19.04.2024 | Stand 19.04.2024, 18:10 Uhr

Historiker Friedbert Mühldorfer (von links) im Gespräch mit Autor Bernhard Straßer und Journalist Ralf Enzensberger. In diesem Bild kaum zu sehen ist rechts Gastgeber Bruno Tschoner. − Foto: Obermeier

Einen tiefen Einblick in das Leben auf dem Land und der Stadt Traunstein zu Zeiten des Nationalsozialismus hat ein Podiumsgespräch am Donnerstagabend in Kirchanschöring gegeben.

Was geschah im Chiemgau, als die Nazis die Macht übernahmen? Wer wurden hier ihre ersten Opfer und was geschah mit ihnen? Welche Rolle spielten Kirche und Schule? Und was hatte Heinrich Himmler in Fridolfing zu suchen? Rund 80 Menschen waren zur „Bahnhofsreste“ gekommen, um dem Historiker Friedbert Mühldorfer und Autor Bernhard Straßer zu lauschen, die berichteten, wie das Gift der Nazi-Ideologie in den Chiemgau und Rupertiwinkel eingesickert war und was es quasi direkt vor unserer Haustür angerichtet hat.


In einer Runde aus Ohrensesseln und Holzstühlen saßen die beiden Hauptprotagonisten mit den Gastgebern Bruno Tschoner und Ralf Enzensberger auf der Bühne. In entspannter Gesprächsatmosphäre standen sie den beiden Moderatoren – zwischendurch auch den Zuhörern – Rede und Antwort, präsentierten Bildmaterial an der Leinwand und erzählten Anekdoten aus Traunstein und Kirchanschöring.

Mühldorfer, der sich seit fast 50 Jahren für eine lückenlose Aufarbeitung der NS-Zeit, Erinnerungskultur und Antifaschismus einsetzt, beschrieb die gesellschaftliche und politische Stimmung am Ende der Weimarer Republik, bei der Machtergreifung der NSDAP und darüber hinaus. Hatten die Traunsteiner anfangs noch eher ablehnend und kopfschüttelnd auf die als Krawallmacher bekannten Nationalsozialisten mit ihren SA-Trupps aus München geschaut, manche Schläge und Störaktionen gegen Kommunisten auch gutgeheißen, änderte sich die Stimmung nach der Machtergreifung 1933 fundamental. In Windeseile erzeugten die Nazis ein Klima der Angst und Einschüchterung, erst vornehmlich bei politischen Gegnern wie der KPD, später bei so ziemlich allen, die aus der Reihe tanzten. „Halts Maul, sonst kommst nach Dachau“ war ein Spruch, der sich bald im Chiemgau und Rupertiwinkel etablieren sollte.

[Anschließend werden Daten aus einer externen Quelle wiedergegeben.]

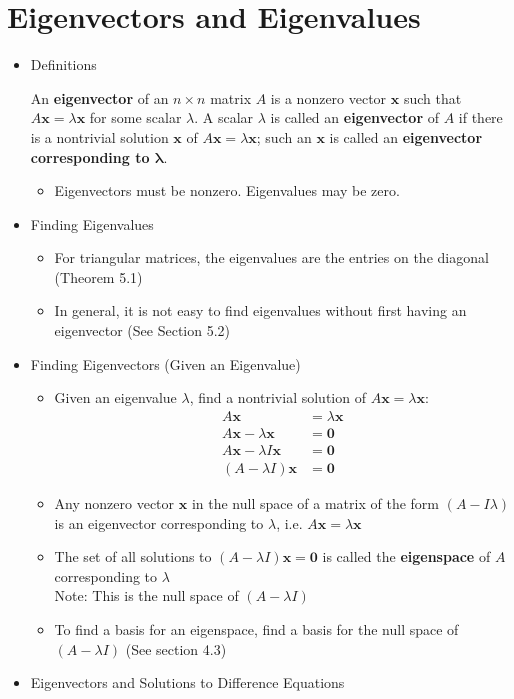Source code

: \documentclass[10pt]{book}
\newenvironment{boxdef}{\begin{mdframed}[backgroundcolor=gray!30,linewidth=0pt,nobreak=true]}{\end{mdframed}}
\newcommand{\vect}[1]{\ensuremath{\boldsymbol{\mathbf{#1}}}}
\newcommand{\Axlx}{A\vect{x}=\lambda\vect{x}}
\begin{document}
\section{Eigenvectors and Eigenvalues}
\begin{itemize}
	\item Definitions
	\begin{boxdef}
		An \textbf{eigenvector} of an $n\times n$ matrix $A$ is a nonzero vector $\vect{x}$ such that $\Axlx$ for some scalar $\lambda$. A scalar $\lambda$ is called an \textbf{eigenvector} of $A$ if there is a nontrivial solution $\vect{x}$ of $\Axlx$; such an $\vect{x}$ is called an \textbf{eigenvector corresponding to $\boldsymbol{\lambda}$}.
	\end{boxdef}
		\begin{itemize}
			\item Eigenvectors must be nonzero. Eigenvalues may be zero.
		\end{itemize}
	\item Finding Eigenvalues
		\begin{itemize}
			\item For triangular matrices, the eigenvalues are the entries on the diagonal (Theorem 5.1)
			\item In general, it is not easy to find eigenvalues without first having an eigenvector (See Section 5.2)
		\end{itemize}
	\item Finding Eigenvectors (Given an Eigenvalue)
		\begin{itemize}
			\item Given an eigenvalue $\lambda$, find a nontrivial solution of $\Axlx$:
				\begin{align*}
				A\vect{x} &= \lambda\vect{x} \\
				A\vect{x} - \lambda\vect{x} &= \vect{0} \\
				A\vect{x} - \lambda I\vect{x} &= \vect{0} \\
				(A-\lambda I)\vect{x} &= \vect{0}
				\end{align*}
			\item Any nonzero vector $\vect{x}$ in the null space of a matrix of the form $(A-I\lambda)$ is an eigenvector corresponding to $\lambda$, i.e. $A\vect{x}=\lambda\vect{x}$
			\item The set of all solutions to $(A-\lambda I)\vect{x}=\vect{0}$ is called the \textbf{eigenspace} of $A$ corresponding to $\lambda$ \\
			Note: This is the null space of $(A-\lambda I)$
			\item To find a basis for an eigenspace, find a basis for the null space of $(A-\lambda I)$ (See section 4.3)
		\end{itemize}
	\item Eigenvectors and Solutions to Difference Equations
\end{itemize}
\end{document}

Eines der ersten Opfer war KDP-Stadtrat Hans Braxenthaler, der bereits am 3. März 1933 verhaftet und ins Traunsteiner Gefängnis geworfen, zweimal nach Dachau deportiert, physisch und psychisch aufs Schlimmste malträtiert und in den Selbstmord am Hochberg getrieben wurde. 1939 titelte das heimische Nazi-Blatt „Traunstein ist judenfrei“, nachdem man unter anderem die bekannte jüdische Familie Holzner oder die Jüdin Rosa Moosbauer deportiert, vertrieben oder in den Tod getrieben hatte. Neben den großen Lagern wie Dachau gab es viele Außenlager auch auf dem Land und der Umgebung. Beispielsweise das „Russen-Lager“ bei Kirchanschöring, ein Lager in Fridolfing, ein anderes in Schönram, ein sehr großes – in der Spitze 1000 Häftlinge – in Trostberg.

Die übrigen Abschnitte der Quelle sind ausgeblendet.